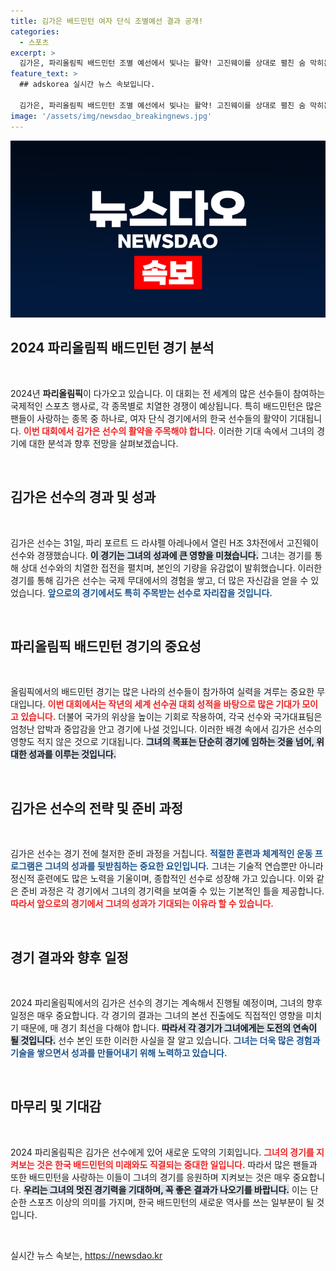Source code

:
 ```yaml
---
title: 김가은 배드민턴 여자 단식 조별예선 결과 공개!
categories:
  - 스포츠
excerpt: >
  김가은, 파리올림픽 배드민턴 조별 예선에서 빛나는 활약! 고진웨이를 상대로 펼친 숨 막히는 순간들이 지금 공개됩니다. 클릭해서 자세히 알아보세요!
feature_text: >
  ## adskorea 실시간 뉴스 속보입니다.

  김가은, 파리올림픽 배드민턴 조별 예선에서 빛나는 활약! 고진웨이를 상대로 펼친 숨 막히는 순간들이 지금 공개됩니다. 클릭해서 자세히 알아보세요!
image: '/assets/img/newsdao_breakingnews.jpg'
---
```


<p><img src="/assets/img/newsdao_breakingnews.jpg" alt="adskorea 속보" /></p>

<h2 data-ke-size="size26">2024 파리올림픽 배드민턴 경기 분석</h2>

<p data-ke-size="size16">&nbsp;</p>

<p data-ke-size="size16">2024년 <b>파리올림픽</b>이 다가오고 있습니다. 이 대회는 전 세계의 많은 선수들이 참여하는 국제적인 스포츠 행사로, 각 종목별로 치열한 경쟁이 예상됩니다. 특히 배드민턴은 많은 팬들이 사랑하는 종목 중 하나로, 여자 단식 경기에서의 한국 선수들의 활약이 기대됩니다. <b><span style="color: #ee2323;">이번 대회에서 김가은 선수의 활약을 주목해야 합니다.</span></b> 이러한 기대 속에서 그녀의 경기에 대한 분석과 향후 전망을 살펴보겠습니다.</p>

<p data-ke-size="size16">&nbsp;</p>

<h2>김가은 선수의 경과 및 성과</h2>

<p data-ke-size="size16">&nbsp;</p>

<p data-ke-size="size16">김가은 선수는 31일, 파리 포르트 드 라샤펠 아레나에서 열린 H조 3차전에서 고진웨이 선수와 경쟁했습니다. <b><span style="background-color: #21538527;">이 경기는 그녀의 성과에 큰 영향을 미쳤습니다.</span></b> 그녀는 경기를 통해 상대 선수와의 치열한 접전을 펼치며, 본인의 기량을 유감없이 발휘했습니다. 이러한 경기를 통해 김가은 선수는 국제 무대에서의 경험을 쌓고, 더 많은 자신감을 얻을 수 있었습니다. <b><span style="color: #1a5490;">앞으로의 경기에서도 특히 주목받는 선수로 자리잡을 것입니다.</span></b></p>

<p data-ke-size="size16">&nbsp;</p>

<h2>파리올림픽 배드민턴 경기의 중요성</h2>

<p data-ke-size="size16">&nbsp;</p>

<p data-ke-size="size16">올림픽에서의 배드민턴 경기는 많은 나라의 선수들이 참가하여 실력을 겨루는 중요한 무대입니다. <b><span style="color: #ee2323;">이번 대회에서는 작년의 세계 선수권 대회 성적을 바탕으로 많은 기대가 모이고 있습니다.</span></b> 더불어 국가의 위상을 높이는 기회로 작용하여, 각국 선수와 국가대표팀은 엄청난 압박과 중압감을 안고 경기에 나설 것입니다. 이러한 배경 속에서 김가은 선수의 영향도 적지 않은 것으로 기대됩니다. <b><span style="background-color: #21538527;">그녀의 목표는 단순히 경기에 임하는 것을 넘어, 위대한 성과를 이루는 것입니다.</span></b></p>

<p data-ke-size="size16">&nbsp;</p>

<h2>김가은 선수의 전략 및 준비 과정</h2>

<p data-ke-size="size16">&nbsp;</p>

<p data-ke-size="size16">김가은 선수는 경기 전에 철저한 준비 과정을 거칩니다. <b><span style="color: #1a5490;">적절한 훈련과 체계적인 운동 프로그램은 그녀의 성과를 뒷받침하는 중요한 요인입니다.</span></b> 그녀는 기술적 연습뿐만 아니라 정신적 훈련에도 많은 노력을 기울이며, 종합적인 선수로 성장해 가고 있습니다. 이와 같은 준비 과정은 각 경기에서 그녀의 경기력을 보여줄 수 있는 기본적인 틀을 제공합니다. <b><span style="color: #ee2323;">따라서 앞으로의 경기에서 그녀의 성과가 기대되는 이유라 할 수 있습니다.</span></b></p>

<p data-ke-size="size16">&nbsp;</p>

<h2>경기 결과와 향후 일정</h2>

<p data-ke-size="size16">&nbsp;</p>

<p data-ke-size="size16">2024 파리올림픽에서의 김가은 선수의 경기는 계속해서 진행될 예정이며, 그녀의 향후 일정은 매우 중요합니다. 각 경기의 결과는 그녀의 본선 진출에도 직접적인 영향을 미치기 때문에, 매 경기 최선을 다해야 합니다. <b><span style="background-color: #21538527;">따라서 각 경기가 그녀에게는 도전의 연속이 될 것입니다.</span></b> 선수 본인 또한 이러한 사실을 잘 알고 있습니다. <b><span style="color: #1a5490;">그녀는 더욱 많은 경험과 기술을 쌓으면서 성과를 만들어내기 위해 노력하고 있습니다.</span></b></p>

<p data-ke-size="size16">&nbsp;</p>

<h2>마무리 및 기대감</h2>

<p data-ke-size="size16">&nbsp;</p>

<p data-ke-size="size16">2024 파리올림픽은 김가은 선수에게 있어 새로운 도약의 기회입니다. <b><span style="color: #ee2323;">그녀의 경기를 지켜보는 것은 한국 배드민턴의 미래와도 직결되는 중대한 일입니다.</span></b> 따라서 많은 팬들과 또한 배드민턴을 사랑하는 이들이 그녀의 경기를 응원하며 지켜보는 것은 매우 중요합니다. <b><span style="background-color: #21538527;">우리는 그녀의 멋진 경기력을 기대하며, 꼭 좋은 결과가 나오기를 바랍니다.</span></b> 이는 단순한 스포츠 이상의 의미를 가지며, 한국 배드민턴의 새로운 역사를 쓰는 일부분이 될 것입니다.</p>

<p data-ke-size="size16">&nbsp;</p>
실시간 뉴스 속보는, <a href="https://newsdao.kr" rel="dofollow">https://newsdao.kr</a>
────────────────────────────────────────
In your copy, please omit the pictures and print every line of the records exactly.

Source code

:
 ```yaml
---
title: 김가은 배드민턴 여자 단식 조별예선 결과 공개!
categories:
  - 스포츠
excerpt: >
  김가은, 파리올림픽 배드민턴 조별 예선에서 빛나는 활약! 고진웨이를 상대로 펼친 숨 막히는 순간들이 지금 공개됩니다. 클릭해서 자세히 알아보세요!
feature_text: >
  ## adskorea 실시간 뉴스 속보입니다.

  김가은, 파리올림픽 배드민턴 조별 예선에서 빛나는 활약! 고진웨이를 상대로 펼친 숨 막히는 순간들이 지금 공개됩니다. 클릭해서 자세히 알아보세요!
image: '/assets/img/newsdao_breakingnews.jpg'
---
```


<p><img src="/assets/img/newsdao_breakingnews.jpg" alt="adskorea 속보" /></p>

<h2 data-ke-size="size26">2024 파리올림픽 배드민턴 경기 분석</h2>

<p data-ke-size="size16">&nbsp;</p>

<p data-ke-size="size16">2024년 <b>파리올림픽</b>이 다가오고 있습니다. 이 대회는 전 세계의 많은 선수들이 참여하는 국제적인 스포츠 행사로, 각 종목별로 치열한 경쟁이 예상됩니다. 특히 배드민턴은 많은 팬들이 사랑하는 종목 중 하나로, 여자 단식 경기에서의 한국 선수들의 활약이 기대됩니다. <b><span style="color: #ee2323;">이번 대회에서 김가은 선수의 활약을 주목해야 합니다.</span></b> 이러한 기대 속에서 그녀의 경기에 대한 분석과 향후 전망을 살펴보겠습니다.</p>

<p data-ke-size="size16">&nbsp;</p>

<h2>김가은 선수의 경과 및 성과</h2>

<p data-ke-size="size16">&nbsp;</p>

<p data-ke-size="size16">김가은 선수는 31일, 파리 포르트 드 라샤펠 아레나에서 열린 H조 3차전에서 고진웨이 선수와 경쟁했습니다. <b><span style="background-color: #21538527;">이 경기는 그녀의 성과에 큰 영향을 미쳤습니다.</span></b> 그녀는 경기를 통해 상대 선수와의 치열한 접전을 펼치며, 본인의 기량을 유감없이 발휘했습니다. 이러한 경기를 통해 김가은 선수는 국제 무대에서의 경험을 쌓고, 더 많은 자신감을 얻을 수 있었습니다. <b><span style="color: #1a5490;">앞으로의 경기에서도 특히 주목받는 선수로 자리잡을 것입니다.</span></b></p>

<p data-ke-size="size16">&nbsp;</p>

<h2>파리올림픽 배드민턴 경기의 중요성</h2>

<p data-ke-size="size16">&nbsp;</p>

<p data-ke-size="size16">올림픽에서의 배드민턴 경기는 많은 나라의 선수들이 참가하여 실력을 겨루는 중요한 무대입니다. <b><span style="color: #ee2323;">이번 대회에서는 작년의 세계 선수권 대회 성적을 바탕으로 많은 기대가 모이고 있습니다.</span></b> 더불어 국가의 위상을 높이는 기회로 작용하여, 각국 선수와 국가대표팀은 엄청난 압박과 중압감을 안고 경기에 나설 것입니다. 이러한 배경 속에서 김가은 선수의 영향도 적지 않은 것으로 기대됩니다. <b><span style="background-color: #21538527;">그녀의 목표는 단순히 경기에 임하는 것을 넘어, 위대한 성과를 이루는 것입니다.</span></b></p>

<p data-ke-size="size16">&nbsp;</p>

<h2>김가은 선수의 전략 및 준비 과정</h2>

<p data-ke-size="size16">&nbsp;</p>

<p data-ke-size="size16">김가은 선수는 경기 전에 철저한 준비 과정을 거칩니다. <b><span style="color: #1a5490;">적절한 훈련과 체계적인 운동 프로그램은 그녀의 성과를 뒷받침하는 중요한 요인입니다.</span></b> 그녀는 기술적 연습뿐만 아니라 정신적 훈련에도 많은 노력을 기울이며, 종합적인 선수로 성장해 가고 있습니다. 이와 같은 준비 과정은 각 경기에서 그녀의 경기력을 보여줄 수 있는 기본적인 틀을 제공합니다. <b><span style="color: #ee2323;">따라서 앞으로의 경기에서 그녀의 성과가 기대되는 이유라 할 수 있습니다.</span></b></p>

<p data-ke-size="size16">&nbsp;</p>

<h2>경기 결과와 향후 일정</h2>

<p data-ke-size="size16">&nbsp;</p>

<p data-ke-size="size16">2024 파리올림픽에서의 김가은 선수의 경기는 계속해서 진행될 예정이며, 그녀의 향후 일정은 매우 중요합니다. 각 경기의 결과는 그녀의 본선 진출에도 직접적인 영향을 미치기 때문에, 매 경기 최선을 다해야 합니다. <b><span style="background-color: #21538527;">따라서 각 경기가 그녀에게는 도전의 연속이 될 것입니다.</span></b> 선수 본인 또한 이러한 사실을 잘 알고 있습니다. <b><span style="color: #1a5490;">그녀는 더욱 많은 경험과 기술을 쌓으면서 성과를 만들어내기 위해 노력하고 있습니다.</span></b></p>

<p data-ke-size="size16">&nbsp;</p>

<h2>마무리 및 기대감</h2>

<p data-ke-size="size16">&nbsp;</p>

<p data-ke-size="size16">2024 파리올림픽은 김가은 선수에게 있어 새로운 도약의 기회입니다. <b><span style="color: #ee2323;">그녀의 경기를 지켜보는 것은 한국 배드민턴의 미래와도 직결되는 중대한 일입니다.</span></b> 따라서 많은 팬들과 또한 배드민턴을 사랑하는 이들이 그녀의 경기를 응원하며 지켜보는 것은 매우 중요합니다. <b><span style="background-color: #21538527;">우리는 그녀의 멋진 경기력을 기대하며, 꼭 좋은 결과가 나오기를 바랍니다.</span></b> 이는 단순한 스포츠 이상의 의미를 가지며, 한국 배드민턴의 새로운 역사를 쓰는 일부분이 될 것입니다.</p>

<p data-ke-size="size16">&nbsp;</p>
실시간 뉴스 속보는, <a href="https://newsdao.kr" rel="dofollow">https://newsdao.kr</a>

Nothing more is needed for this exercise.